ACTIVITY.
Below are the records; copy each line in which "seat" can be found.
- Opening Delimiter -
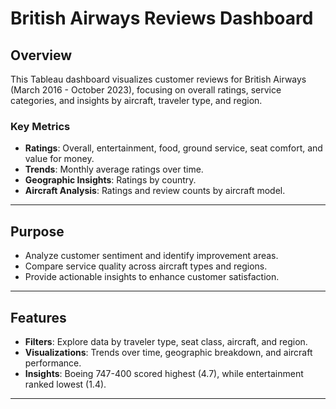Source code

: # British Airways Reviews Dashboard

## Overview  
This Tableau dashboard visualizes customer reviews for British Airways (March 2016 - October 2023), focusing on overall ratings, service categories, and insights by aircraft, traveler type, and region.  

### Key Metrics  
- **Ratings**: Overall, entertainment, food, ground service, seat comfort, and value for money.  
- **Trends**: Monthly average ratings over time.  
- **Geographic Insights**: Ratings by country.  
- **Aircraft Analysis**: Ratings and review counts by aircraft model.  

---

## Purpose  
- Analyze customer sentiment and identify improvement areas.  
- Compare service quality across aircraft types and regions.  
- Provide actionable insights to enhance customer satisfaction.  

---

## Features  
- **Filters**: Explore data by traveler type, seat class, aircraft, and region.  
- **Visualizations**: Trends over time, geographic breakdown, and aircraft performance.  
- **Insights**: Boeing 747-400 scored highest (4.7), while entertainment ranked lowest (1.4).  

---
- Closing Delimiter -
RESPONSE FOR THIS EXERCISE.
- **Ratings**: Overall, entertainment, food, ground service, seat comfort, and value for money.  
- **Filters**: Explore data by traveler type, seat class, aircraft, and region.  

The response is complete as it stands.